▶ [PROBLEM DESCRIPTION]: Repeat every line that appears below, with nothing altered.

▶ [DATA TO EXAMINE]:

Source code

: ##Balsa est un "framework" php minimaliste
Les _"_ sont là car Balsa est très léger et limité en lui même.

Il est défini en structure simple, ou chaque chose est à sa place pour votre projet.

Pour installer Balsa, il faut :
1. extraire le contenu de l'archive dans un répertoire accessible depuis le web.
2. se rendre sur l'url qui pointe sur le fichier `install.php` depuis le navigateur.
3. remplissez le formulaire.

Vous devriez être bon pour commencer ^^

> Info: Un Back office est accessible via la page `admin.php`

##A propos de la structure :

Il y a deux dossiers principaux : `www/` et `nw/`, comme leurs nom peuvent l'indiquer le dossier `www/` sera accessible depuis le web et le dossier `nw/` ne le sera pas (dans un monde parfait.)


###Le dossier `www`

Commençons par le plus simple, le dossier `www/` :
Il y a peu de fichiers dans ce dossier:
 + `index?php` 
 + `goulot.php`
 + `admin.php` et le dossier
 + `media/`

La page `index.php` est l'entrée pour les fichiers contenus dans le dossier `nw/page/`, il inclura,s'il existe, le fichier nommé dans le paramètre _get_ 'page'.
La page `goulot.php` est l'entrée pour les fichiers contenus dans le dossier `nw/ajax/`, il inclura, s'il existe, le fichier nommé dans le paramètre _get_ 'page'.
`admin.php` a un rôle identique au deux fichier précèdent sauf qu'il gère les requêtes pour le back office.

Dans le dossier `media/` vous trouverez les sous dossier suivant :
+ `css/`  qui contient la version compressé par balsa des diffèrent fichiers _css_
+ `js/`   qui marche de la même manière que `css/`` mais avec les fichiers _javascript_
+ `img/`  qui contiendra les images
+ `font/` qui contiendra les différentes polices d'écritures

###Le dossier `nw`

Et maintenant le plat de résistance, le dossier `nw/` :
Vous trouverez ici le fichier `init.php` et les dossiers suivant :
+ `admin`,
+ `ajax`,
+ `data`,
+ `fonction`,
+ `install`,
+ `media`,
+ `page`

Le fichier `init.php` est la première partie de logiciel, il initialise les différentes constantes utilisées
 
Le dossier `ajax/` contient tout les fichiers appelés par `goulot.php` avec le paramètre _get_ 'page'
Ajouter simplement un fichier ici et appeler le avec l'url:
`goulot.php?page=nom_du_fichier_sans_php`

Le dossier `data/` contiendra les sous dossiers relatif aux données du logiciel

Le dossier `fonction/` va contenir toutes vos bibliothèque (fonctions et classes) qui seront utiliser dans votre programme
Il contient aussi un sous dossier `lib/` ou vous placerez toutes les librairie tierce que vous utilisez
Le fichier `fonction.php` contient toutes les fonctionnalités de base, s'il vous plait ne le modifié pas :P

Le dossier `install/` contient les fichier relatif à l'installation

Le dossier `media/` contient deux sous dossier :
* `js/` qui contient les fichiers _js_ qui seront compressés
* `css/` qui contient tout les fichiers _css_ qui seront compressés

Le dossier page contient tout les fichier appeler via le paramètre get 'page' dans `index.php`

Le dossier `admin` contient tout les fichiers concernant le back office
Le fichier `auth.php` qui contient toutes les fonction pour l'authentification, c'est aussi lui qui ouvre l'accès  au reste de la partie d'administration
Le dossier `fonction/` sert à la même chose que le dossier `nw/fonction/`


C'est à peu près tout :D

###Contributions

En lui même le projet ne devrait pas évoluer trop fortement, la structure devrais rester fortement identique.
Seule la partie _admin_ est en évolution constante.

▶ [EXERCISE ANSWER]:
Source code

: ##Balsa est un "framework" php minimaliste
Les _"_ sont là car Balsa est très léger et limité en lui même.

Il est défini en structure simple, ou chaque chose est à sa place pour votre projet.

Pour installer Balsa, il faut :
1. extraire le contenu de l'archive dans un répertoire accessible depuis le web.
2. se rendre sur l'url qui pointe sur le fichier `install.php` depuis le navigateur.
3. remplissez le formulaire.

Vous devriez être bon pour commencer ^^

> Info: Un Back office est accessible via la page `admin.php`

##A propos de la structure :

Il y a deux dossiers principaux : `www/` et `nw/`, comme leurs nom peuvent l'indiquer le dossier `www/` sera accessible depuis le web et le dossier `nw/` ne le sera pas (dans un monde parfait.)


###Le dossier `www`

Commençons par le plus simple, le dossier `www/` :
Il y a peu de fichiers dans ce dossier:
 + `index?php` 
 + `goulot.php`
 + `admin.php` et le dossier
 + `media/`

La page `index.php` est l'entrée pour les fichiers contenus dans le dossier `nw/page/`, il inclura,s'il existe, le fichier nommé dans le paramètre _get_ 'page'.
La page `goulot.php` est l'entrée pour les fichiers contenus dans le dossier `nw/ajax/`, il inclura, s'il existe, le fichier nommé dans le paramètre _get_ 'page'.
`admin.php` a un rôle identique au deux fichier précèdent sauf qu'il gère les requêtes pour le back office.

Dans le dossier `media/` vous trouverez les sous dossier suivant :
+ `css/`  qui contient la version compressé par balsa des diffèrent fichiers _css_
+ `js/`   qui marche de la même manière que `css/`` mais avec les fichiers _javascript_
+ `img/`  qui contiendra les images
+ `font/` qui contiendra les différentes polices d'écritures

###Le dossier `nw`

Et maintenant le plat de résistance, le dossier `nw/` :
Vous trouverez ici le fichier `init.php` et les dossiers suivant :
+ `admin`,
+ `ajax`,
+ `data`,
+ `fonction`,
+ `install`,
+ `media`,
+ `page`

Le fichier `init.php` est la première partie de logiciel, il initialise les différentes constantes utilisées
 
Le dossier `ajax/` contient tout les fichiers appelés par `goulot.php` avec le paramètre _get_ 'page'
Ajouter simplement un fichier ici et appeler le avec l'url:
`goulot.php?page=nom_du_fichier_sans_php`

Le dossier `data/` contiendra les sous dossiers relatif aux données du logiciel

Le dossier `fonction/` va contenir toutes vos bibliothèque (fonctions et classes) qui seront utiliser dans votre programme
Il contient aussi un sous dossier `lib/` ou vous placerez toutes les librairie tierce que vous utilisez
Le fichier `fonction.php` contient toutes les fonctionnalités de base, s'il vous plait ne le modifié pas :P

Le dossier `install/` contient les fichier relatif à l'installation

Le dossier `media/` contient deux sous dossier :
* `js/` qui contient les fichiers _js_ qui seront compressés
* `css/` qui contient tout les fichiers _css_ qui seront compressés

Le dossier page contient tout les fichier appeler via le paramètre get 'page' dans `index.php`

Le dossier `admin` contient tout les fichiers concernant le back office
Le fichier `auth.php` qui contient toutes les fonction pour l'authentification, c'est aussi lui qui ouvre l'accès  au reste de la partie d'administration
Le dossier `fonction/` sert à la même chose que le dossier `nw/fonction/`


C'est à peu près tout :D

###Contributions

En lui même le projet ne devrait pas évoluer trop fortement, la structure devrais rester fortement identique.
Seule la partie _admin_ est en évolution constante.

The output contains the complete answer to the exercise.